◆ WHAT NEEDS TO BE DONE: Leave the pictures aside. Retype exactly the lines from the top of the data below through the one holding "See [Conventional Commits](https://conventionalcommits.org)".

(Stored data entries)
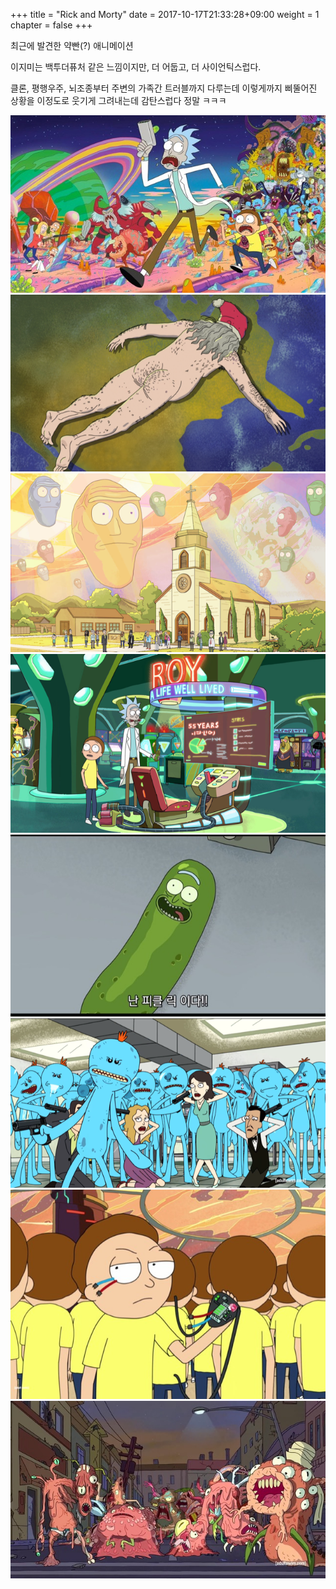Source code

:+++
title = "Rick and Morty"
date =  2017-10-17T21:33:28+09:00
weight = 1
chapter = false
+++

최근에 발견한 약빤(?) 애니메이션

이지미는 백투더퓨처 같은 느낌이지만, 더 어둡고, 더 사이언틱스럽다.

클론, 평행우주, 뇌조종부터 주변의 가족간 트러블까지 다루는데 이렇게까지 삐뚤어진 상황을 이정도로 웃기게 그려내는데 감탄스럽다 정말 ㅋㅋㅋ

![rick and morty](/img/rickandmorty/ricknmorty.jpg)
![giant body](/img/rickandmorty/giant_body.png)
![giant head](/img/rickandmorty/giant_head.png)
![roy life game](/img/rickandmorty/roy.png)
![pickle rick](/img/rickandmorty/picklerick.jpg)
![meeseeks](/img/rickandmorty/meeseeks.png)
![evil morty](/img/rickandmorty/evil_morty.jpg)
![cronenbergs](/img/rickandmorty/cronenbergs.jpg)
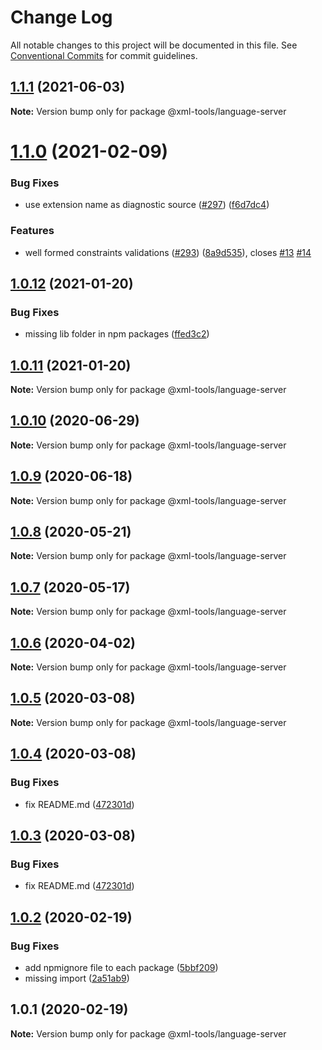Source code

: # Change Log

All notable changes to this project will be documented in this file.
See [Conventional Commits](https://conventionalcommits.org) for commit guidelines.

## [1.1.1](https://github.com/SAP/xml-tools/compare/@xml-tools/language-server@1.1.0...@xml-tools/language-server@1.1.1) (2021-06-03)

**Note:** Version bump only for package @xml-tools/language-server

# [1.1.0](https://github.com/SAP/xml-tools/compare/@xml-tools/language-server@1.0.12...@xml-tools/language-server@1.1.0) (2021-02-09)

### Bug Fixes

- use extension name as diagnostic source ([#297](https://github.com/SAP/xml-tools/issues/297)) ([f6d7dc4](https://github.com/SAP/xml-tools/commit/f6d7dc42a05c4e1d7c9ab3f1fbe35ecb1eb820fa))

### Features

- well formed constraints validations ([#293](https://github.com/SAP/xml-tools/issues/293)) ([8a9d535](https://github.com/SAP/xml-tools/commit/8a9d535e95a52b9dfc1068d2e203b09bd08e1066)), closes [#13](https://github.com/SAP/xml-tools/issues/13) [#14](https://github.com/SAP/xml-tools/issues/14)

## [1.0.12](https://github.com/SAP/xml-tools/compare/@xml-tools/language-server@1.0.11...@xml-tools/language-server@1.0.12) (2021-01-20)

### Bug Fixes

- missing lib folder in npm packages ([ffed3c2](https://github.com/SAP/xml-tools/commit/ffed3c2c54c70aea8b9ded0d53786382bc190cc5))

## [1.0.11](https://github.com/SAP/xml-tools/compare/@xml-tools/language-server@1.0.10...@xml-tools/language-server@1.0.11) (2021-01-20)

**Note:** Version bump only for package @xml-tools/language-server

## [1.0.10](https://github.com/SAP/xml-tools/compare/@xml-tools/language-server@1.0.9...@xml-tools/language-server@1.0.10) (2020-06-29)

**Note:** Version bump only for package @xml-tools/language-server

## [1.0.9](https://github.com/SAP/xml-tools/compare/@xml-tools/language-server@1.0.8...@xml-tools/language-server@1.0.9) (2020-06-18)

**Note:** Version bump only for package @xml-tools/language-server

## [1.0.8](https://github.com/SAP/xml-tools/compare/@xml-tools/language-server@1.0.7...@xml-tools/language-server@1.0.8) (2020-05-21)

**Note:** Version bump only for package @xml-tools/language-server

## [1.0.7](https://github.com/SAP/xml-tools/compare/@xml-tools/language-server@1.0.6...@xml-tools/language-server@1.0.7) (2020-05-17)

**Note:** Version bump only for package @xml-tools/language-server

## [1.0.6](https://github.com/SAP/xml-tools/compare/@xml-tools/language-server@1.0.5...@xml-tools/language-server@1.0.6) (2020-04-02)

**Note:** Version bump only for package @xml-tools/language-server

## [1.0.5](https://github.com/SAP/xml-tools/compare/@xml-tools/language-server@1.0.4...@xml-tools/language-server@1.0.5) (2020-03-08)

**Note:** Version bump only for package @xml-tools/language-server

## [1.0.4](https://github.com/SAP/xml-tools/compare/@xml-tools/language-server@1.0.2...@xml-tools/language-server@1.0.4) (2020-03-08)

### Bug Fixes

- fix README.md ([472301d](https://github.com/SAP/xml-tools/commit/472301d))

## [1.0.3](https://github.com/SAP/xml-tools/compare/@xml-tools/language-server@1.0.2...@xml-tools/language-server@1.0.3) (2020-03-08)

### Bug Fixes

- fix README.md ([472301d](https://github.com/SAP/xml-tools/commit/472301d))

## [1.0.2](https://github.com/SAP/xml-tools/compare/@xml-tools/language-server@1.0.1...@xml-tools/language-server@1.0.2) (2020-02-19)

### Bug Fixes

- add npmignore file to each package ([5bbf209](https://github.com/SAP/xml-tools/commit/5bbf209))
- missing import ([2a51ab9](https://github.com/SAP/xml-tools/commit/2a51ab9))

## 1.0.1 (2020-02-19)

**Note:** Version bump only for package @xml-tools/language-server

◆ TASK ANSWER:
Source code

:+++
title = "Rick and Morty"
date =  2017-10-17T21:33:28+09:00
weight = 1
chapter = false
+++

최근에 발견한 약빤(?) 애니메이션

이지미는 백투더퓨처 같은 느낌이지만, 더 어둡고, 더 사이언틱스럽다.

클론, 평행우주, 뇌조종부터 주변의 가족간 트러블까지 다루는데 이렇게까지 삐뚤어진 상황을 이정도로 웃기게 그려내는데 감탄스럽다 정말 ㅋㅋㅋ

![rick and morty](/img/rickandmorty/ricknmorty.jpg)
![giant body](/img/rickandmorty/giant_body.png)
![giant head](/img/rickandmorty/giant_head.png)
![roy life game](/img/rickandmorty/roy.png)
![pickle rick](/img/rickandmorty/picklerick.jpg)
![meeseeks](/img/rickandmorty/meeseeks.png)
![evil morty](/img/rickandmorty/evil_morty.jpg)
![cronenbergs](/img/rickandmorty/cronenbergs.jpg)
Source code

: # Change Log

All notable changes to this project will be documented in this file.
See [Conventional Commits](https://conventionalcommits.org) for commit guidelines.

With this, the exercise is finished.